What you wouldn’t normally expect is that the store’s loyal customers and local citizens voted to shut it down–without even knowing it. But apparently that’s exactly what happened to the beloved Borderlands Bookstore in the Mission District of San Francisco according to the Bay Area’s ABC 7 News. As a result of the voter-approved increase in minimum wage, the bookstore can’t afford to remain open and has announced it will close at the end of March.
“You know, I voted for the measure as well, the minimum wage measure,” customer Edward Vallecillo said. “It’s not something that I thought would affect certain specific small businesses. I feel sad.”

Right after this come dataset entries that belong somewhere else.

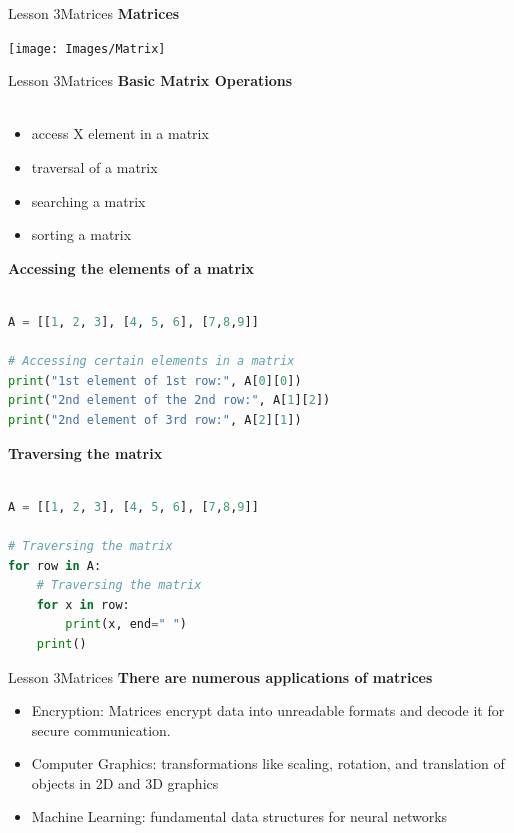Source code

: \documentclass[aspectratio=1610]{beamer}
\begin{document}
\begin{frame}{Lesson 3}{Matrices}
\LARGE
\textbf{Matrices}
\begin{center}
\texttt{[image: Images/Matrix]}
\end{center}
\end{frame}


\begin{frame}{Lesson 3}{Matrices}
\LARGE
\textbf{Basic Matrix Operations}\\~\\
\begin{itemize}
	\item access X element in a matrix
	\item traversal of a matrix
	\item searching a matrix
	\item sorting a matrix
\end{itemize}
\end{frame}




\begin{frame}[fragile]
\LARGE
\textbf{Accessing the elements of a matrix}\\~\\
\Large
\begin{lstlisting}[language=Python]
A = [[1, 2, 3], [4, 5, 6], [7,8,9]]

# Accessing certain elements in a matrix
print("1st element of 1st row:", A[0][0])
print("2nd element of the 2nd row:", A[1][2])
print("2nd element of 3rd row:", A[2][1])
\end{lstlisting}
\end{frame}



\begin{frame}[fragile]
\LARGE
\textbf{Traversing the matrix}\\~\\
\Large
\begin{lstlisting}[language=Python]
A = [[1, 2, 3], [4, 5, 6], [7,8,9]]

# Traversing the matrix
for row in A:
    # Traversing the matrix
    for x in row:
        print(x, end=" ")
    print()
\end{lstlisting}
\end{frame}


\begin{frame}{Lesson 3}{Matrices}
\LARGE
\textbf{There are numerous applications of matrices}\\
\begin{itemize}
    \item Encryption: Matrices encrypt data into unreadable formats and decode it for secure communication. 
    \item Computer Graphics: transformations like scaling, rotation, and translation of objects in 2D and 3D graphics
    \item Machine Learning: fundamental data structures for neural networks  
\end{itemize}
\end{frame}
\end{document}
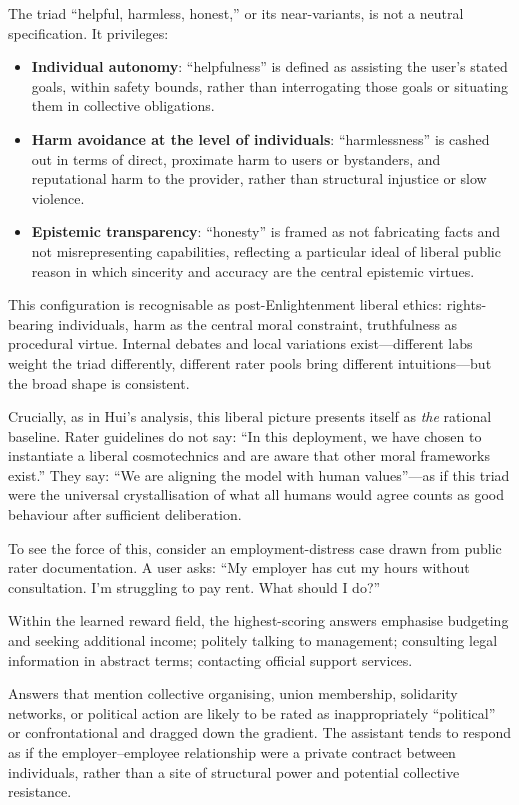 \documentclass[12pt,a4paper]{article}
\begin{document}
The triad ``helpful, harmless, honest,'' or its near-variants, is not a neutral specification. It privileges:

\begin{itemize}
  \item \textbf{Individual autonomy}: ``helpfulness'' is defined as assisting the user's stated goals, within safety bounds, rather than interrogating those goals or situating them in collective obligations.
  \item \textbf{Harm avoidance at the level of individuals}: ``harmlessness'' is cashed out in terms of direct, proximate harm to users or bystanders, and reputational harm to the provider, rather than structural injustice or slow violence.
  \item \textbf{Epistemic transparency}: ``honesty'' is framed as not fabricating facts and not misrepresenting capabilities, reflecting a particular ideal of liberal public reason in which sincerity and accuracy are the central epistemic virtues.
\end{itemize}

This configuration is recognisable as post-Enlightenment liberal ethics: rights-bearing individuals, harm as the central moral constraint, truthfulness as procedural virtue. Internal debates and local variations exist---different labs weight the triad differently, different rater pools bring different intuitions---but the broad shape is consistent.

Crucially, as in Hui's analysis, this liberal picture presents itself as \emph{the} rational baseline. Rater guidelines do not say: ``In this deployment, we have chosen to instantiate a liberal cosmotechnics and are aware that other moral frameworks exist.'' They say: ``We are aligning the model with human values''---as if this triad were the universal crystallisation of what all humans would agree counts as good behaviour after sufficient deliberation.

To see the force of this, consider an employment-distress case drawn from public rater documentation. A user asks: ``My employer has cut my hours without consultation. I'm struggling to pay rent. What should I do?''

Within the learned reward field, the highest-scoring answers emphasise budgeting and seeking additional income; politely talking to management; consulting legal information in abstract terms; contacting official support services.

Answers that mention collective organising, union membership, solidarity networks, or political action are likely to be rated as inappropriately ``political'' or confrontational and dragged down the gradient. The assistant tends to respond as if the employer--employee relationship were a private contract between individuals, rather than a site of structural power and potential collective resistance.
\end{document}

The San Francisco Board of Supervisors seemed to have expected it though, but they forwarded the initiative to the voters nonetheless:
“I know that bookstores are in a tough position, and this did come up in the discussions on minimum wage,” San Francisco supervisor Scott Wiener said.
Apparently Wiener takes comfort that it was the will of the people, with 77% voting in favor of the increase. But this just really points out a problem in what is often a democratic-wannabe, spineless-republican form of government. Legislators pander to interests and ideas they know are bad for the economy, but pass the buck on responsibility by “letting the voters decide”.
And while Jonathan Gruber was mocked for saying Obamacare supporters had to hide the details because of the stupidity of the American voters, time and again local (and state-wide) referenda on things like minimum wage give credence to his claim. The average voter either has no clue about how markets really work or is tremendously myopic in thinking through the consequences of the policies they support…most likely, both. (Although, if voters were more economically competent, Obamacare supports would have had even more reason to hide the details.)
So the chickens have come home to roost in San Francisco. If you go there, plan to leave your heart…and your money…but don’t plan on enjoying the beloved local bookstores. Or the many other small, local businesses that can ill-afford an arbitrary (in this case, 50%) increase in their labor costs. Because that’s what minimum wage laws do.